Bu konuda Ümmü Atıyye’den bir hadîs vardır.
5768 Şu’be şöyle dedi: Bana Humeyd ibnu Nâfi’, Zeyneb’den; o da annesi Ümmü Seleme (radıyallahü anha)’den şöyle tahdîs etti: Kocası ölen bir kadının gözleri hastalandı. Yakınları bu kadını Peygamber’e söylediler ve kadının göz hastalığı üzerine korkulmakta olduğundan, Peygamber’e göze sürme çekmeyi de zikrettiler. Bunun üzerine Peygamber (sallallahü aleyhi ve sellem):
— “Yemin olsun ki, siz kadınlardan biriniz (Câhiliyet devrinde kocası öldüğünde) evinin içinde en kötü elbiseleri içinde -yahut: kötü elbiseleri içinde evinin en fena bir tarafında- bir sene beklerdi.
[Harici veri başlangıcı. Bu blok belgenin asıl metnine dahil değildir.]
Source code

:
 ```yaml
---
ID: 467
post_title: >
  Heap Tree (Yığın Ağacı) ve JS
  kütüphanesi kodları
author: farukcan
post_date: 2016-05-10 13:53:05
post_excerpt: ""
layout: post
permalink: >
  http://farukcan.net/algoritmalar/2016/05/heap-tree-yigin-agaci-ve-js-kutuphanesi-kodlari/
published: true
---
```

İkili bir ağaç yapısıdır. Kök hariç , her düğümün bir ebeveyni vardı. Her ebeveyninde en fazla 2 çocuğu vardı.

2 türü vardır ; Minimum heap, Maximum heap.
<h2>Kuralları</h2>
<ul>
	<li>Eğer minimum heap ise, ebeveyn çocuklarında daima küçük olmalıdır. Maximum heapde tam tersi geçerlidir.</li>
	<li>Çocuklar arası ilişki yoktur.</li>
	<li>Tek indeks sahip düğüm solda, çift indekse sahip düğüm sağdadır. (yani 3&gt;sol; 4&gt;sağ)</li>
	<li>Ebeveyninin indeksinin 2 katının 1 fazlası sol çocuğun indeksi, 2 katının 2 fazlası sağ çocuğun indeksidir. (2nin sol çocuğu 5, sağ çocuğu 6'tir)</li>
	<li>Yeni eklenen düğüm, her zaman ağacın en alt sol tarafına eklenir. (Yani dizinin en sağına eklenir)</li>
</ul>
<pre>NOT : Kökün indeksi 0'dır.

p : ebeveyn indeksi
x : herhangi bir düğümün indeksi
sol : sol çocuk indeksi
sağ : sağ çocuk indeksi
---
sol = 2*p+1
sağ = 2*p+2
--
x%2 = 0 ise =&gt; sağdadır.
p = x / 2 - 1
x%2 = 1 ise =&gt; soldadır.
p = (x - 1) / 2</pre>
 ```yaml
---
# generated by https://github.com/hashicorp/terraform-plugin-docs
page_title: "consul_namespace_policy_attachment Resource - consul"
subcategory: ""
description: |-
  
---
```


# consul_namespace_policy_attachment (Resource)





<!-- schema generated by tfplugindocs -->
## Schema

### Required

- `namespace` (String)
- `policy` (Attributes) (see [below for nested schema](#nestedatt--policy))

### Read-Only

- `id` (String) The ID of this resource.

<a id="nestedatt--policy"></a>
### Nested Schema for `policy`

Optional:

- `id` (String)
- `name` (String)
Bir sene tamâm olup da yanından bir köpek geçtiği sırada kadın yerden bir deve tezeği (alıp kendi omuzundan arkaya) atardı. Hulâsa bu gözleri hasta olan kadın, kocasının vefatından i’tibâren dört ay on gün (el- Bakara: 239) geçmedikçe, gözlerine sürme çekemez” buyurdu.